Legal Significance
The case attracted much attention as it demonstrated that the possibilities of third party reproduction raise novel legal and social questions about the meaning of parenthood and the possibility of contracting around issues of pregnancy and childbirth.
Among other points of contention, people argued about whether the ability to contract away parental rights to a child born to her invoke a basic human right for a woman to make decisions about her own body, or whether recognizing such a right would entail too great risks of exploitation.
The New Jersey court's finding that no contract can alter the legal position of a woman who bears a child as that child's mother seemed to settle the question of the status of surrogacy contracts in America, at least until technological advances permitting gestational surrogacy resulted in cases where a woman can bear and birth a child to whom she has no genetic relation reopened the question in many jurisdictions.

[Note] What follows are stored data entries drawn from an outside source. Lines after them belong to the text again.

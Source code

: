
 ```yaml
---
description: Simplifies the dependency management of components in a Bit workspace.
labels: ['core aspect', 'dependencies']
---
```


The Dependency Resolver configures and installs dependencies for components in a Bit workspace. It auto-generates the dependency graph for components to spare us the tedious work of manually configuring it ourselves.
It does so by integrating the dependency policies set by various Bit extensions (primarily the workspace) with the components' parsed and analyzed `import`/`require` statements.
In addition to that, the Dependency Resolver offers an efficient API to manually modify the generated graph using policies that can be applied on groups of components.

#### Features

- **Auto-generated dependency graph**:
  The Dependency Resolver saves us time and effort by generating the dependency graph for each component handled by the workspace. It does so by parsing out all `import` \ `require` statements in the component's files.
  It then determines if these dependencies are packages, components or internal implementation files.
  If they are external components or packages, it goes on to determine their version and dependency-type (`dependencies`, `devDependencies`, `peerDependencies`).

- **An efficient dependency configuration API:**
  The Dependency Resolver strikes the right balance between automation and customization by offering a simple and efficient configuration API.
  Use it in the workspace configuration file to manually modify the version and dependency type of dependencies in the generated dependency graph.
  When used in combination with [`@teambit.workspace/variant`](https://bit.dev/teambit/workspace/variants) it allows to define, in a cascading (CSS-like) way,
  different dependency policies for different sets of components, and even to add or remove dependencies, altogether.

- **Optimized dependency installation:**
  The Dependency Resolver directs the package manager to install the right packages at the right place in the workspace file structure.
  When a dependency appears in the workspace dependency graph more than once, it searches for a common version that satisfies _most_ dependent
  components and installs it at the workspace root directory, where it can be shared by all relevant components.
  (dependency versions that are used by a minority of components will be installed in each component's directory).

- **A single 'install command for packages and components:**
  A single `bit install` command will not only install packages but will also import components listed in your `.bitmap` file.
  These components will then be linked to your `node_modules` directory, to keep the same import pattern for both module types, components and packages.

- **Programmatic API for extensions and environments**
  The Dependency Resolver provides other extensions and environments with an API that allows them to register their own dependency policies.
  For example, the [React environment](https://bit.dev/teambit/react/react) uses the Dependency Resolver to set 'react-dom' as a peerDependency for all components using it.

At least in New Jersey, however, the Baby M. ruling continues as precedent. In 2009, New Jersey Superior Court ruled that In re Baby M applies to gestational surrogacy as well as traditional surrogacy cases, in A.G.R. v. D.R.H & S.H.. The intended parents were a homosexual male couple. They created an embryo using an anonymous donor ovum and the sperm of one of the husbands. The sister of the other husband carried the embryo to term and originally delivered the child to her brother and his husband, but a year later asserted her own parental rights even though she was not genetically related to the child. Judge Francis Schultz relied on In re Baby M to recognize the gestational mother as the child's legal mother. However, a later ruling in 2011 awarded full custody to the biological father.